▽
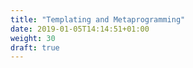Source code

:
 ```yaml
---
title: "Templating and Metaprogramming"
date: 2019-01-05T14:14:51+01:00
weight: 30
draft: true
---
```


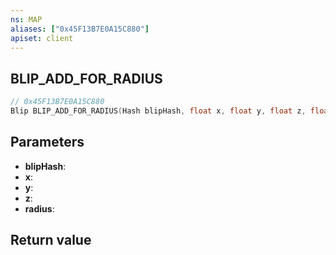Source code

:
 ```yaml
---
ns: MAP
aliases: ["0x45F13B7E0A15C880"]
apiset: client
---
```

## BLIP_ADD_FOR_RADIUS

```c
// 0x45F13B7E0A15C880
Blip BLIP_ADD_FOR_RADIUS(Hash blipHash, float x, float y, float z, float radius);
```


## Parameters
* **blipHash**:
* **x**:
* **y**:
* **z**:
* **radius**:

## Return value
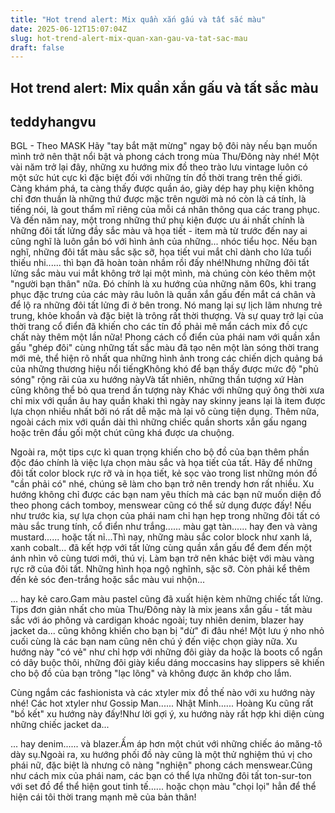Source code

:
 ```yaml
---
title: "Hot trend alert: Mix quần xắn gấu và tất sắc màu"
date: 2025-06-12T15:07:04Z
slug: hot-trend-alert-mix-quan-xan-gau-va-tat-sac-mau
draft: false
---
```


## Hot trend alert: Mix quần xắn gấu và tất sắc màu

## teddyhangvu

BGL - Theo MASK
Hãy "tay bắt mặt mừng" ngay bộ đôi này nếu bạn muốn mình trở nên thật nổi bật và phong cách trong mùa Thu/Đông này nhé!
Một vài năm trở lại đây, những xu hướng mix đồ theo trào lưu vintage luôn có một sức hút cực kì đặc biệt đối với những tín đồ thời trang trên thế giới. Càng khám phá, ta càng thấy được quần áo, giày dép hay phụ kiện không chỉ đơn thuần là những thứ được mặc trên người mà nó còn là cá tính, là tiếng nói, là gout thẩm mĩ riêng của mỗi cá nhân thông qua các trang phục. Và đến năm nay, một trong những thứ phụ kiện được ưu ái nhất chính là những đôi tất lửng đầy sắc màu và họa tiết - item mà từ trước đến nay ai cũng nghĩ là luôn gắn bó với hình ảnh của những... nhóc tiểu học.
Nếu bạn nghĩ, những đôi tất màu sắc sặc sỡ, họa tiết vui mắt chỉ dành cho lứa tuổi thiếu nhi...... thì bạn đã hoàn toàn nhầm rồi đấy nhé!Nhưng những đôi tất lửng sắc màu vui mắt không trở lại một mình, mà chúng còn kéo thêm một "người bạn thân" nữa. Đó chính là xu hướng của những năm 60s, khi trang phục đặc trưng của các mày râu luôn là quần xắn gấu đến mắt cá chân và để lộ ra những đôi tất lửng đi ở bên trong. Nó mang lại sự lịch lãm nhưng trẻ trung, khỏe khoắn và đặc biệt là trông rất thời thượng. Và sự quay trở lại của thời trang cổ điển đã khiến cho các tín đồ phải mê mẩn cách mix đồ cực chất này thêm một lần nữa!
Phong cách cổ điển của phái nam với quần xắn gấu "ghép đôi" cùng những tất sắc màu đã tạo nên một làn sóng thời trang mới mẻ, thể hiện rõ nhất qua những hình ảnh trong các chiến dịch quảng bá của những thương hiệu nổi tiếngKhông khó để bạn thấy được mức độ "phủ sóng" rộng rãi của xu hướng nàyVà tất nhiên, những thần tượng xứ Hàn cũng không thể bỏ qua trend ấn tượng này
Khác với những quý ông thời xưa chỉ mix với quần âu hay quần khaki thì ngày nay skinny jeans lại là item được lựa chọn nhiều nhất bởi nó rất dễ mặc mà lại vô cùng tiện dụng. Thêm nữa, ngoài cách mix với quần dài thì những chiếc quần shorts xắn gấu ngang hoặc trên đầu gối một chút cũng khá được ưa chuộng. 

Ngoài ra, một tips cực kì quan trọng khiến cho bộ đồ của bạn thêm phần độc đáo chính là việc lựa chọn màu sắc và họa tiết của tất. Hãy để những đôi tất color block rực rỡ và in họa tiết, kẻ sọc vào trong list những món đồ "cần phải có" nhé, chúng sẽ làm cho bạn trở nên trendy hơn rất nhiều. Xu hướng không chỉ được các bạn nam yêu thích mà các bạn nữ muốn diện đồ theo phong cách tomboy, menswear cũng có thể sử dụng được đấy!
Nếu như trước kia, sự lựa chọn của phái nam chỉ hạn hẹp trong những đôi tất có màu sắc trung tính, cổ điển như trắng...... màu gạt tàn...... hay đen và vàng mustard...... hoặc tất nỉ...Thì nay, những màu sắc color block như xanh lá, xanh cobalt... đã kết hợp với tất lửng cùng quần xắn gấu để đem đến một ánh nhìn vô cùng tươi mới, thú vị.
Làm bạn trở nên khác biệt với màu vàng rực rỡ của đôi tất.
Những hình họa ngộ nghĩnh, sặc sỡ.
Còn phải kể thêm đến kẻ sóc đen-trắng hoặc sắc màu vui nhộn...


... hay kẻ caro.Gam màu pastel cũng đã xuất hiện kèm những chiếc tất lửng.
Tips đơn giản nhất cho mùa Thu/Đông này là mix jeans xắn gấu - tất màu sắc với áo phông và cardigan khoác ngoài; tuy nhiên denim, blazer hay jacket da... cũng không khiến cho bạn bị "dừ" đi đâu nhé! Một lưu ý nho nhỏ cuối cùng là các bạn nam cũng nên chú ý đến việc chọn giày nữa. Xu hướng này "có vẻ" như chỉ hợp với những đôi giày da hoặc là boots cổ ngắn có dây buộc thôi, những đôi giày kiểu dáng moccasins hay slippers sẽ khiến cho bộ đồ của bạn trông "lạc lõng" và không được ăn khớp cho lắm.

Cùng ngắm các fashionista và các xtyler mix đồ thế nào với xu hướng này nhé!
Các hot xtyler như Gossip Man...... Nhật Minh...... Hoàng Ku cũng rất "bồ kết" xu hướng này đấy!Như lời gợi ý, xu hướng này rất hợp khi diện cùng những chiếc jacket da...

... hay denim...... và blazer.Ấm áp hơn một chút với những chiếc áo măng-tô dày sụ.Ngoài ra, xu hướng phối đồ này cũng là một thử nghiệm thú vị cho phái nữ, đặc biệt là nhưng cô nàng "nghiện" phong cách menswear.Cũng như cách mix của phái nam, các bạn có thể lựa những đôi tất ton-sur-ton với set đồ để thể hiện gout tinh tế...... hoặc chọn màu "chọi lọi" hẳn để thể hiện cái tôi thời trang mạnh mẽ của bản thân!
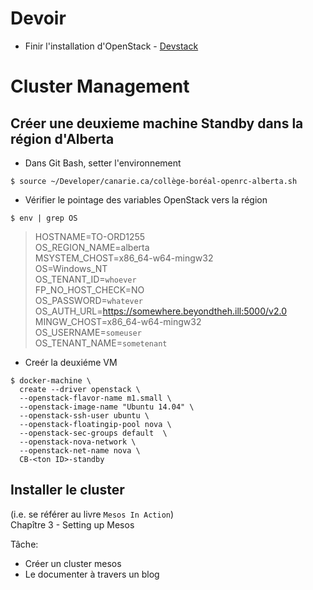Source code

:# Devoir  

  * Finir l'installation d'OpenStack - [Devstack](DEVSTACK.md)
  
# Cluster Management

## Créer une deuxieme machine Standby dans la région d'Alberta

* Dans Git Bash, setter l'environnement
```
$ source ~/Developer/canarie.ca/collège-boréal-openrc-alberta.sh
```

- Vérifier le pointage des variables OpenStack vers la région

```
$ env | grep OS
```


 >HOSTNAME=TO-ORD1255  
 >OS_REGION_NAME=alberta  
 >MSYSTEM_CHOST=x86_64-w64-mingw32  
 >OS=Windows_NT  
 >OS_TENANT_ID=`whoever`  
 >FP_NO_HOST_CHECK=NO  
 >OS_PASSWORD=`whatever`  
 >OS_AUTH_URL=https://somewhere.beyondtheh.ill:5000/v2.0  
 >MINGW_CHOST=x86_64-w64-mingw32  
 >OS_USERNAME=`someuser`  
 >OS_TENANT_NAME=`sometenant`  


* Creér la deuxiéme VM  
```
$ docker-machine \
  create --driver openstack \
  --openstack-flavor-name m1.small \
  --openstack-image-name "Ubuntu 14.04" \
  --openstack-ssh-user ubuntu \
  --openstack-floatingip-pool nova \
  --openstack-sec-groups default  \
  --openstack-nova-network \
  --openstack-net-name nova \
  CB-<ton ID>-standby
```
## Installer le cluster 
   (i.e. se référer au livre `Mesos In Action`)  
   Chapître 3 - Setting up Mesos
   
 Tâche: 
   * Créer un cluster mesos  
   * Le documenter à travers un blog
△
Activity:
Nothing but an exact copy belongs in the answer: the lines from the top of the records through the line containing "## teddyhangvu", minus the pictures.

Output for this exercise:
Source code

:
 ```yaml
---
title: "Templating and Metaprogramming"
date: 2019-01-05T14:14:51+01:00
weight: 30
draft: true
---
```


Source code

:
 ```yaml
---
ns: MAP
aliases: ["0x45F13B7E0A15C880"]
apiset: client
---
```

## BLIP_ADD_FOR_RADIUS

```c
// 0x45F13B7E0A15C880
Blip BLIP_ADD_FOR_RADIUS(Hash blipHash, float x, float y, float z, float radius);
```


## Parameters
* **blipHash**:
* **x**:
* **y**:
* **z**:
* **radius**:

## Return value
Source code

:
 ```yaml
---
title: "Hot trend alert: Mix quần xắn gấu và tất sắc màu"
date: 2025-06-12T15:07:04Z
slug: hot-trend-alert-mix-quan-xan-gau-va-tat-sac-mau
draft: false
---
```


## Hot trend alert: Mix quần xắn gấu và tất sắc màu

## teddyhangvu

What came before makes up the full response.